Latest working kernel version: 2.6.24
Earliest failing kernel version: 2.6.25-rc5-git4
Hardware Environment: AUS A8V, Athlon 64 x2 4200+
Software Environment: raid1, cryptsetup (luks), lvm2, xfs
Problem Description: "sometimes" a rm command stalls. The files are deleted but the xterm or console are frozen.
A strace on the pid stalls as well without any message after the "attached to pid" message.
Then, it is impossible to sync the filestem (command hangs) or to umount the device (busy).
I've never seen this problem with 2.6.24 (this doesnt mean it doesnt exist). Maybe it was not existing with 2.6.25-rc2 but I've not used it too much.
I have it once or twice a day on 2.6.25-rc5.
The rm process is not killeable. I need to reboot to get rid of it. The filsystem, after playing the journals doesnt appear to be corrupted (xfs_check dosnt report any error).

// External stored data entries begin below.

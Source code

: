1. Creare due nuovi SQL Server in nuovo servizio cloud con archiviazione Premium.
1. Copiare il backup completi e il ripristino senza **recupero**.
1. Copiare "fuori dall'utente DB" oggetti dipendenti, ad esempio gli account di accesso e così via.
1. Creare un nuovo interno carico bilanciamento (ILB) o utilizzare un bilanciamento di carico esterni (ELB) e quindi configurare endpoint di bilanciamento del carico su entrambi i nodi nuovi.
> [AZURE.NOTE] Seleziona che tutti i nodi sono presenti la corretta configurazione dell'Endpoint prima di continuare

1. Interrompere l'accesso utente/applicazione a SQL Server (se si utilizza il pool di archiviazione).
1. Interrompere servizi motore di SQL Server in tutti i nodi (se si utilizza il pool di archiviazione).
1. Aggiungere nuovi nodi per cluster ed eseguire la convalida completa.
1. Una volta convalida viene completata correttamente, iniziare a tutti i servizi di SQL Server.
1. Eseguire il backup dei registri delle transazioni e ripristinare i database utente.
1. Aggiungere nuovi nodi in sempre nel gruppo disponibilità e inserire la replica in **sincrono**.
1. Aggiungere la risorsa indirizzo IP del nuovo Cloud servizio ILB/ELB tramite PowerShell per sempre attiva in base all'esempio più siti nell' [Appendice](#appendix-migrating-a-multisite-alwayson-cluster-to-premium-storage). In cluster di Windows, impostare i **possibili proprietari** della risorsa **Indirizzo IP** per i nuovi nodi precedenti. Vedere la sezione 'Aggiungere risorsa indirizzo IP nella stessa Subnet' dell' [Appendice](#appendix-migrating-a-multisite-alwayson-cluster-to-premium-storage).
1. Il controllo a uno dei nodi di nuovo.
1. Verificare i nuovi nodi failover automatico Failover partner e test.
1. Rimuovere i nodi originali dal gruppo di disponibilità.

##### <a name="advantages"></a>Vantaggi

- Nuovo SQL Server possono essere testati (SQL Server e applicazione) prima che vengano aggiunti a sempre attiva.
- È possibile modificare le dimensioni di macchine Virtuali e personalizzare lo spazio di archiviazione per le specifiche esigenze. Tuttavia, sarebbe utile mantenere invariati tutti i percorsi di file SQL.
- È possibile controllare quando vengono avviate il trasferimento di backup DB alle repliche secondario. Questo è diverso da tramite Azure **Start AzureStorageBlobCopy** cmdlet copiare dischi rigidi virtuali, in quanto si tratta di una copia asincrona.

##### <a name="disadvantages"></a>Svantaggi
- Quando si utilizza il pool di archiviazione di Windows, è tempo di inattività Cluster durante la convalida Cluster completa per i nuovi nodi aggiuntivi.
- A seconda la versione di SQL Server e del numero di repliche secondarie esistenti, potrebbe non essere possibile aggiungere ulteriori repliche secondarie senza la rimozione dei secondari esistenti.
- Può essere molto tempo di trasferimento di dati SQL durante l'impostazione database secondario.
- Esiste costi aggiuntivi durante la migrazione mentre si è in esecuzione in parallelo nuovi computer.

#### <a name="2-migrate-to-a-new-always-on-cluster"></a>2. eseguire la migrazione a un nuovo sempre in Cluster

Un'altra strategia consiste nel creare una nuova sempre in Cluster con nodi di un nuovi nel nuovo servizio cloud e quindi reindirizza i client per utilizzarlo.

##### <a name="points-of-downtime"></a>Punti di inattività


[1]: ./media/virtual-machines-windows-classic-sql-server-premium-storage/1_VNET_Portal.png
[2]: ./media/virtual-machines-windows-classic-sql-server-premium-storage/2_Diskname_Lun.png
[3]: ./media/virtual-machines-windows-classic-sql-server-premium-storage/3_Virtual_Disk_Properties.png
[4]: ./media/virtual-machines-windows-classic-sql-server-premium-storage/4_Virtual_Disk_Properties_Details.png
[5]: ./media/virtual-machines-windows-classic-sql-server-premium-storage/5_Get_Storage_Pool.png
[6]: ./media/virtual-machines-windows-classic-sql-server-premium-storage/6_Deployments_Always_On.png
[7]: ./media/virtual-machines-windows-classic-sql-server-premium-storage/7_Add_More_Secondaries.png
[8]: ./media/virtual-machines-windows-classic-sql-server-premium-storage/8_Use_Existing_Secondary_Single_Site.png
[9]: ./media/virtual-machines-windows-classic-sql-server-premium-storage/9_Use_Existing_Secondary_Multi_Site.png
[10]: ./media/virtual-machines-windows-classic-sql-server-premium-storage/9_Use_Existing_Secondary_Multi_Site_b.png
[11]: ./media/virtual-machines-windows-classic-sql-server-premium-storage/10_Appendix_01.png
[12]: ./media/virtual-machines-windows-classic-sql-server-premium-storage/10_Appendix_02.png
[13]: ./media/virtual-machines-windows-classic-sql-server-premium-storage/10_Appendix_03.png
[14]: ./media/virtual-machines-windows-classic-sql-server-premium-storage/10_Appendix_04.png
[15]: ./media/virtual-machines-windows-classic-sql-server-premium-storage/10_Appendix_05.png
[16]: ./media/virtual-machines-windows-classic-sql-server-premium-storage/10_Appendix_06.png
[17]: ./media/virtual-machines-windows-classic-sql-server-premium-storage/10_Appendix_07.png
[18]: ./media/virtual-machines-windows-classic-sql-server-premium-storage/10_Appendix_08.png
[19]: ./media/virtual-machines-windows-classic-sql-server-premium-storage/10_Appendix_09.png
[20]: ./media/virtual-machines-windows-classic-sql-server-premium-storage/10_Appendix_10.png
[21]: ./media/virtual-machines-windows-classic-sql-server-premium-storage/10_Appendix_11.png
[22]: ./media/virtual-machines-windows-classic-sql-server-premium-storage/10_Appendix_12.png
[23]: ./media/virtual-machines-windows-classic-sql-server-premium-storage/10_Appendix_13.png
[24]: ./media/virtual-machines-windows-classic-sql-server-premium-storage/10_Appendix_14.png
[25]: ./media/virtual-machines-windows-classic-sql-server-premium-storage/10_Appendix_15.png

Steps to reproduce: rm -rf /xxx/xxxx
(I got it mostly cleaning a tree via a script after building a debian package on my machine).
The filesystem is an xfs filesystem.
It is built on a raid1, encrypted with cryptsetup using luks and it is a lvm2 logical volume over this raid1.
Does it only happen on luks volumes?
try "echo w > /proc/sysrq-trigger" to see which tasks that are in uninterruptable (blocked) state. If possible, attach here.
Created attachment 15267 [details]
task blocked, syslog for w to sysrq-trigger
I've never had the problem on non-luks volume. But non luks have poor write/delete activity (root filesystem, /usr)
I've had the problem no doing a rm but running a c++ compilation.
assume this is the known dm-crypt regression - we're working on a patch
(a ref counting bug meaning in certain circumstances dm-crypt layer holds onto i/o for ever and never reports it completed)
Is it a duplicate of Bug #10207?
Most likely we won't know for sure whether it's the same as bug #10207 until there's a fix for which Jean-Luc can verify whether or not it fixes the problem for him?
> Most likely we won't know for sure whether it's the same as bug #10207 until
> there's a fix for which Jean-Luc can verify whether or not it fixes the
> for him?
Please try patch in http://lkml.org/lkml/2008/3/14/347
I've tested the patch (on 2.6.25-rc5-git4).
I've stressed a bit the system and I've no more the problem so far.
Latest patch for dm-crypt in http://lkml.org/lkml/2008/3/17/214
(the same patch mentioned in bug 10207)
Please test the patch in comment 9 - I think that one's ready to submit.
Patch : http://lkml.org/lkml/2008/3/27/293
*** Bug 10207 has been marked as a duplicate of this bug. ***
fixed by commit 3f1e9070f63b0eecadfa059959bf7c9dbe835962